Lines containing the word "https" are the ones to copy from the records below.

(DATA IN THIS EXERCISE begins)

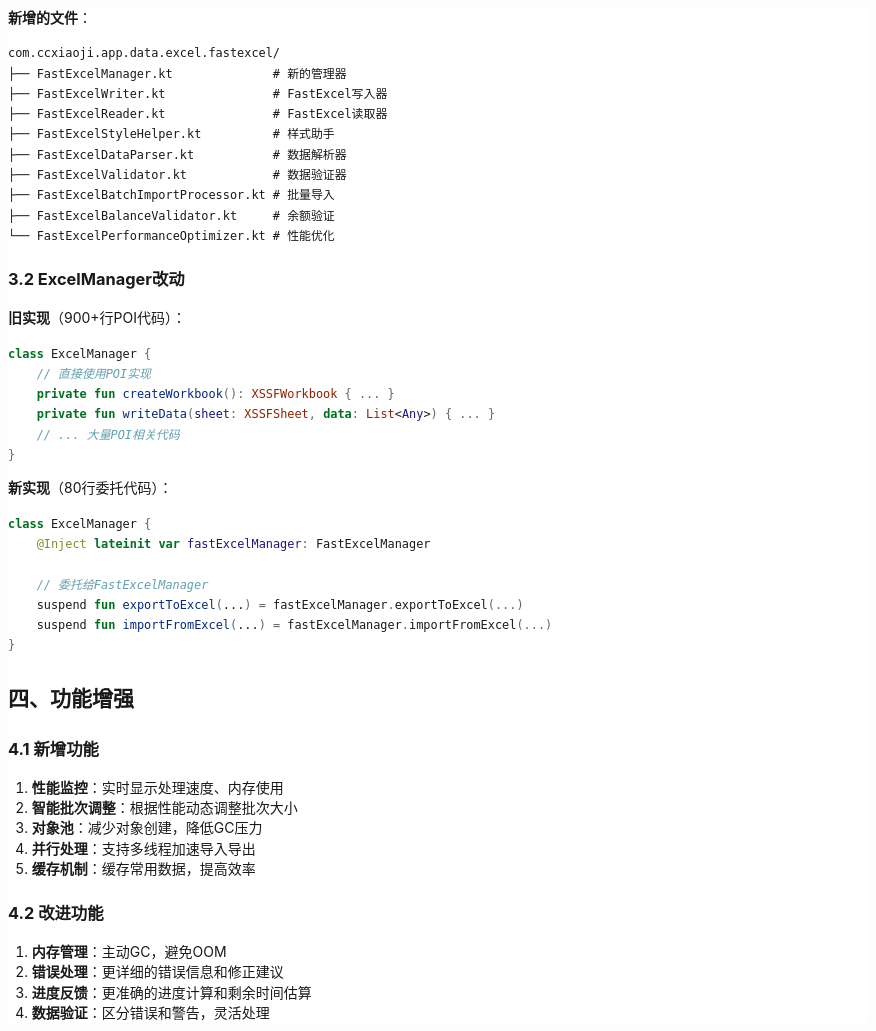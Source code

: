**新增的文件**：
```
com.ccxiaoji.app.data.excel.fastexcel/
├── FastExcelManager.kt              # 新的管理器
├── FastExcelWriter.kt               # FastExcel写入器
├── FastExcelReader.kt               # FastExcel读取器
├── FastExcelStyleHelper.kt          # 样式助手
├── FastExcelDataParser.kt           # 数据解析器
├── FastExcelValidator.kt            # 数据验证器
├── FastExcelBatchImportProcessor.kt # 批量导入
├── FastExcelBalanceValidator.kt     # 余额验证
└── FastExcelPerformanceOptimizer.kt # 性能优化
```

### 3.2 ExcelManager改动

**旧实现**（900+行POI代码）：
```kotlin
class ExcelManager {
    // 直接使用POI实现
    private fun createWorkbook(): XSSFWorkbook { ... }
    private fun writeData(sheet: XSSFSheet, data: List<Any>) { ... }
    // ... 大量POI相关代码
}
```

**新实现**（80行委托代码）：
```kotlin
class ExcelManager {
    @Inject lateinit var fastExcelManager: FastExcelManager
    
    // 委托给FastExcelManager
    suspend fun exportToExcel(...) = fastExcelManager.exportToExcel(...)
    suspend fun importFromExcel(...) = fastExcelManager.importFromExcel(...)
}
```

## 四、功能增强

### 4.1 新增功能
1. **性能监控**：实时显示处理速度、内存使用
2. **智能批次调整**：根据性能动态调整批次大小
3. **对象池**：减少对象创建，降低GC压力
4. **并行处理**：支持多线程加速导入导出
5. **缓存机制**：缓存常用数据，提高效率

### 4.2 改进功能
1. **内存管理**：主动GC，避免OOM
2. **错误处理**：更详细的错误信息和修正建议
3. **进度反馈**：更准确的进度计算和剩余时间估算
4. **数据验证**：区分错误和警告，灵活处理
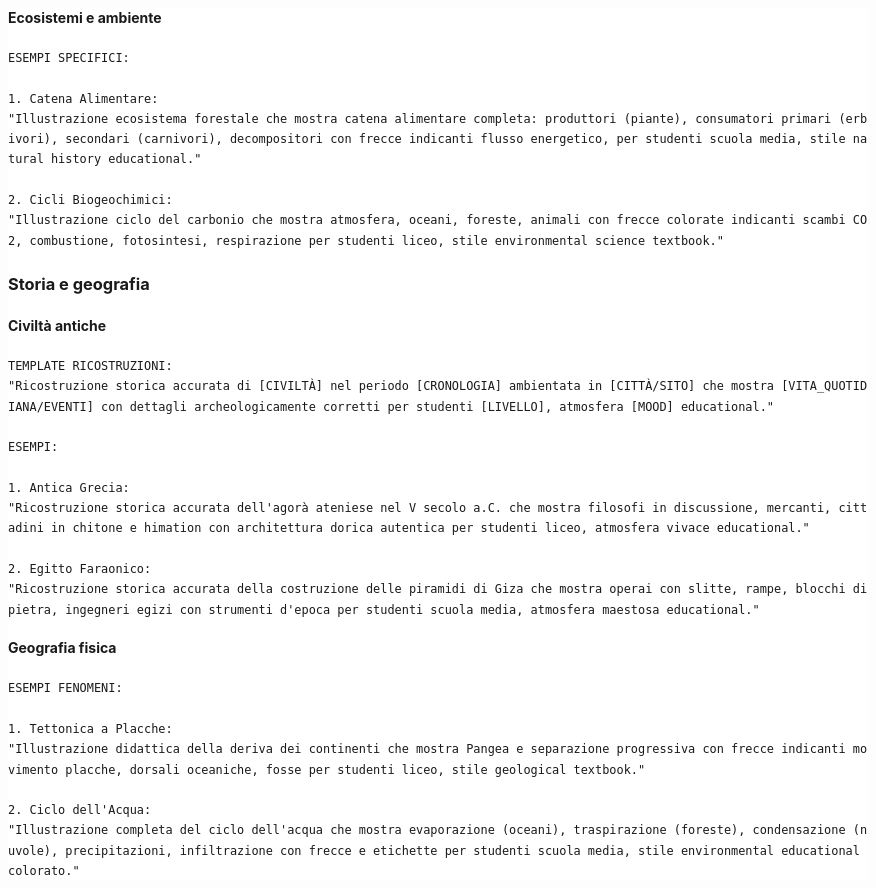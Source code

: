 #### Ecosistemi e ambiente
```
ESEMPI SPECIFICI:

1. Catena Alimentare:
"Illustrazione ecosistema forestale che mostra catena alimentare completa: produttori (piante), consumatori primari (erbivori), secondari (carnivori), decompositori con frecce indicanti flusso energetico, per studenti scuola media, stile natural history educational."

2. Cicli Biogeochimici:
"Illustrazione ciclo del carbonio che mostra atmosfera, oceani, foreste, animali con frecce colorate indicanti scambi CO2, combustione, fotosintesi, respirazione per studenti liceo, stile environmental science textbook."
```

### Storia e geografia

#### Civiltà antiche
```
TEMPLATE RICOSTRUZIONI:
"Ricostruzione storica accurata di [CIVILTÀ] nel periodo [CRONOLOGIA] ambientata in [CITTÀ/SITO] che mostra [VITA_QUOTIDIANA/EVENTI] con dettagli archeologicamente corretti per studenti [LIVELLO], atmosfera [MOOD] educational."

ESEMPI:

1. Antica Grecia:
"Ricostruzione storica accurata dell'agorà ateniese nel V secolo a.C. che mostra filosofi in discussione, mercanti, cittadini in chitone e himation con architettura dorica autentica per studenti liceo, atmosfera vivace educational."

2. Egitto Faraonico:
"Ricostruzione storica accurata della costruzione delle piramidi di Giza che mostra operai con slitte, rampe, blocchi di pietra, ingegneri egizi con strumenti d'epoca per studenti scuola media, atmosfera maestosa educational."
```

#### Geografia fisica
```
ESEMPI FENOMENI:

1. Tettonica a Placche:
"Illustrazione didattica della deriva dei continenti che mostra Pangea e separazione progressiva con frecce indicanti movimento placche, dorsali oceaniche, fosse per studenti liceo, stile geological textbook."

2. Ciclo dell'Acqua:
"Illustrazione completa del ciclo dell'acqua che mostra evaporazione (oceani), traspirazione (foreste), condensazione (nuvole), precipitazioni, infiltrazione con frecce e etichette per studenti scuola media, stile environmental educational colorato."
```
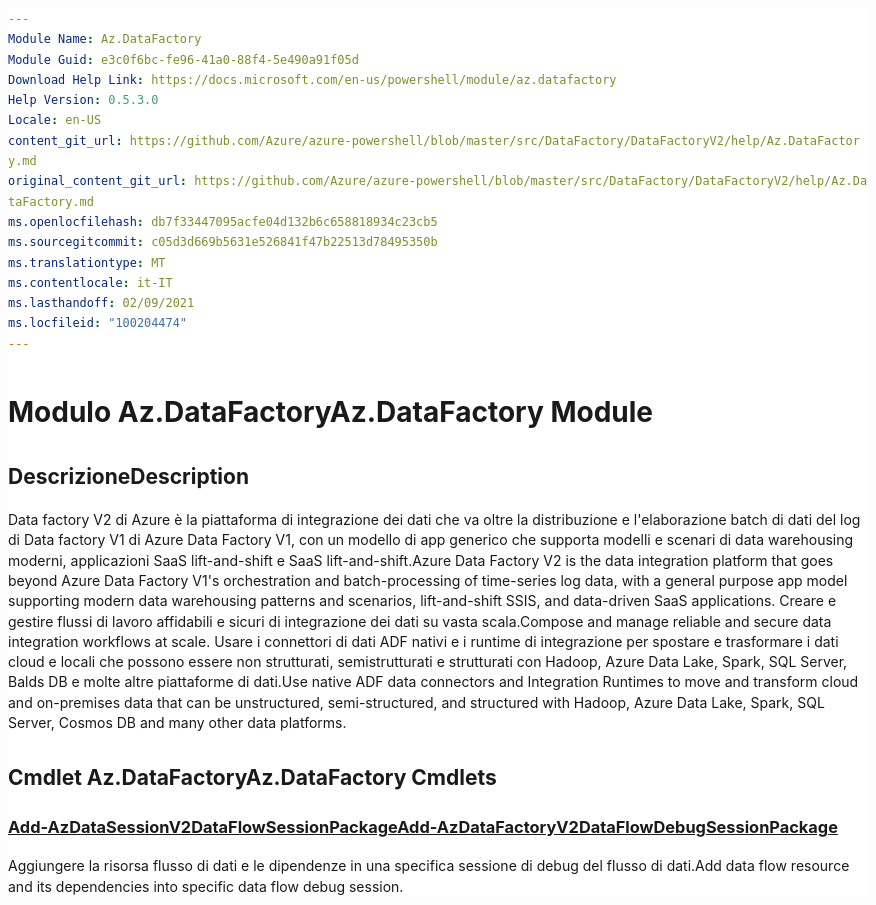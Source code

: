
 ```yaml
---
Module Name: Az.DataFactory
Module Guid: e3c0f6bc-fe96-41a0-88f4-5e490a91f05d
Download Help Link: https://docs.microsoft.com/en-us/powershell/module/az.datafactory
Help Version: 0.5.3.0
Locale: en-US
content_git_url: https://github.com/Azure/azure-powershell/blob/master/src/DataFactory/DataFactoryV2/help/Az.DataFactory.md
original_content_git_url: https://github.com/Azure/azure-powershell/blob/master/src/DataFactory/DataFactoryV2/help/Az.DataFactory.md
ms.openlocfilehash: db7f33447095acfe04d132b6c658818934c23cb5
ms.sourcegitcommit: c05d3d669b5631e526841f47b22513d78495350b
ms.translationtype: MT
ms.contentlocale: it-IT
ms.lasthandoff: 02/09/2021
ms.locfileid: "100204474"
---
```

# <span data-ttu-id="a7748-101">Modulo Az.DataFactory</span><span class="sxs-lookup"><span data-stu-id="a7748-101">Az.DataFactory Module</span></span>
## <span data-ttu-id="a7748-102">Descrizione</span><span class="sxs-lookup"><span data-stu-id="a7748-102">Description</span></span>
<span data-ttu-id="a7748-103">Data factory V2 di Azure è la piattaforma di integrazione dei dati che va oltre la distribuzione e l'elaborazione batch di dati del log di Data factory V1 di Azure Data Factory V1, con un modello di app generico che supporta modelli e scenari di data warehousing moderni, applicazioni SaaS lift-and-shift e SaaS lift-and-shift.</span><span class="sxs-lookup"><span data-stu-id="a7748-103">Azure Data Factory V2 is the data integration platform that goes beyond Azure Data Factory V1's orchestration and batch-processing of time-series log data, with a general purpose app model supporting modern data warehousing patterns and scenarios, lift-and-shift SSIS, and data-driven SaaS applications.</span></span> <span data-ttu-id="a7748-104">Creare e gestire flussi di lavoro affidabili e sicuri di integrazione dei dati su vasta scala.</span><span class="sxs-lookup"><span data-stu-id="a7748-104">Compose and manage reliable and secure data integration workflows at scale.</span></span> <span data-ttu-id="a7748-105">Usare i connettori di dati ADF nativi e i runtime di integrazione per spostare e trasformare i dati cloud e locali che possono essere non strutturati, semistrutturati e strutturati con Hadoop, Azure Data Lake, Spark, SQL Server, Balds DB e molte altre piattaforme di dati.</span><span class="sxs-lookup"><span data-stu-id="a7748-105">Use native ADF data connectors and Integration Runtimes to move and transform cloud and on-premises data that can be unstructured, semi-structured, and structured with Hadoop, Azure Data Lake, Spark, SQL Server, Cosmos DB and many other data platforms.</span></span>

## <span data-ttu-id="a7748-106">Cmdlet Az.DataFactory</span><span class="sxs-lookup"><span data-stu-id="a7748-106">Az.DataFactory Cmdlets</span></span>
### [<span data-ttu-id="a7748-107">Add-AzDataSessionV2DataFlowSessionPackage</span><span class="sxs-lookup"><span data-stu-id="a7748-107">Add-AzDataFactoryV2DataFlowDebugSessionPackage</span></span>](Add-AzDataFactoryV2DataFlowDebugSessionPackage.md)
<span data-ttu-id="a7748-108">Aggiungere la risorsa flusso di dati e le dipendenze in una specifica sessione di debug del flusso di dati.</span><span class="sxs-lookup"><span data-stu-id="a7748-108">Add data flow resource and its dependencies into specific data flow debug session.</span></span>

(DATA IN THIS EXERCISE ends)

#### [RESULT BELOW]
Download Help Link: https://docs.microsoft.com/en-us/powershell/module/az.datafactory
content_git_url: https://github.com/Azure/azure-powershell/blob/master/src/DataFactory/DataFactoryV2/help/Az.DataFactory.md
original_content_git_url: https://github.com/Azure/azure-powershell/blob/master/src/DataFactory/DataFactoryV2/help/Az.DataFactory.md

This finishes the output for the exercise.